*DATA SHOWN*
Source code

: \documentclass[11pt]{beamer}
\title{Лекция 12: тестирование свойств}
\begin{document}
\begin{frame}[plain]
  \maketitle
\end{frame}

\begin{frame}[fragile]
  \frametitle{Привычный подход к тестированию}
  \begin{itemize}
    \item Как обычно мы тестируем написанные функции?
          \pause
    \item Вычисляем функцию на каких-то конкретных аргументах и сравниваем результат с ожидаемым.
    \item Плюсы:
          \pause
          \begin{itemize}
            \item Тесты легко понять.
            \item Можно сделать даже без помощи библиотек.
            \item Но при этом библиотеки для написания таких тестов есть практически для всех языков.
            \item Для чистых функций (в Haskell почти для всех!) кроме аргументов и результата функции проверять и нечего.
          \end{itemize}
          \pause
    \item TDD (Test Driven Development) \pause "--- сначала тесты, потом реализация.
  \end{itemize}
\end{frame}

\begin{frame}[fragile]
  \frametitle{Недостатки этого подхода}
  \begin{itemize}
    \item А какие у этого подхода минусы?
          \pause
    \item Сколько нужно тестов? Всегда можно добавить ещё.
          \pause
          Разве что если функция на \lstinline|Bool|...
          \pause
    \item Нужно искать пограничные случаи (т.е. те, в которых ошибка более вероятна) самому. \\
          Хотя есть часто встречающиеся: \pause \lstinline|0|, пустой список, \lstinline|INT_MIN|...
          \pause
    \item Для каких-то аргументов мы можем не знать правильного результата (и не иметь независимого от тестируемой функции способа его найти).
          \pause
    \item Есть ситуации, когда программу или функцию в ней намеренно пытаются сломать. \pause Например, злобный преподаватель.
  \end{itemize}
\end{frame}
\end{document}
...
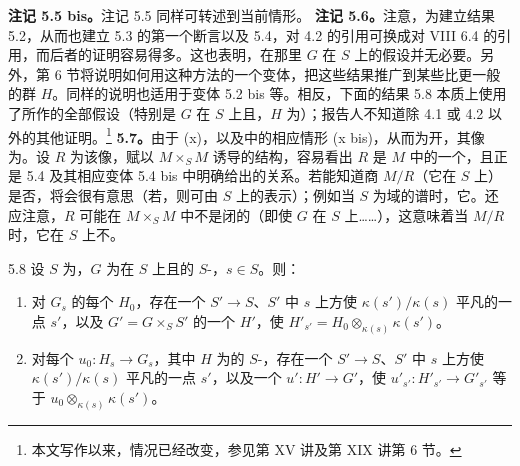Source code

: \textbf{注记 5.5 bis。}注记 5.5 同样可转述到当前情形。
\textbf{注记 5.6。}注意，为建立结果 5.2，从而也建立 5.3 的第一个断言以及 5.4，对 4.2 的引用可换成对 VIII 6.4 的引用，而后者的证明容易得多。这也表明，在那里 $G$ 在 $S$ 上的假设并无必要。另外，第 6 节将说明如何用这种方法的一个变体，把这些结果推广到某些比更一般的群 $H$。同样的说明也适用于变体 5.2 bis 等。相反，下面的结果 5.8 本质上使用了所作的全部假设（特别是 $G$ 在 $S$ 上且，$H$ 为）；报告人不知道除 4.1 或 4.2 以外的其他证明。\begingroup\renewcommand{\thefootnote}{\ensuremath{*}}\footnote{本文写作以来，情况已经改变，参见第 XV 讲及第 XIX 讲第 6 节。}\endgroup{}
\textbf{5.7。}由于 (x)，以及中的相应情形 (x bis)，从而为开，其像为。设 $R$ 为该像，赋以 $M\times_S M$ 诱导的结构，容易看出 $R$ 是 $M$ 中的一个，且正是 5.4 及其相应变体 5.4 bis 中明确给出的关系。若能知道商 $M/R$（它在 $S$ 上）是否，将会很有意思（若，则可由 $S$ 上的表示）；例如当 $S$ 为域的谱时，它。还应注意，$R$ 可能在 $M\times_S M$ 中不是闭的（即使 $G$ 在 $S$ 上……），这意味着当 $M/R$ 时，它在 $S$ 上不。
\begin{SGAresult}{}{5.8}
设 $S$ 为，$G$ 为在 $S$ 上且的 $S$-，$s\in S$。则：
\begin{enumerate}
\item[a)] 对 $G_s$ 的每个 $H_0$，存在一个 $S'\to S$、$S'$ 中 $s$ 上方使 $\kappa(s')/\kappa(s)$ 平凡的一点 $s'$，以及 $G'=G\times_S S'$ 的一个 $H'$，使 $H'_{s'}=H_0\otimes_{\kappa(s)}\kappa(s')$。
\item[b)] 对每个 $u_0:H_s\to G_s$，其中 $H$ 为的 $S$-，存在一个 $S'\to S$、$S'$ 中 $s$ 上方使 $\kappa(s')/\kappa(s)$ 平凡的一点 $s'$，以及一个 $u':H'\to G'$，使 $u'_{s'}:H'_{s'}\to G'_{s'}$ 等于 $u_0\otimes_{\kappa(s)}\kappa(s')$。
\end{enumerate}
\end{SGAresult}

*WHAT IS EXPECTED*
Please copy every line of the material that contains the word "аргументов".

*OUTPUT BELOW*
            \item Для чистых функций (в Haskell почти для всех!) кроме аргументов и результата функции проверять и нечего.
    \item Для каких-то аргументов мы можем не знать правильного результата (и не иметь независимого от тестируемой функции способа его найти).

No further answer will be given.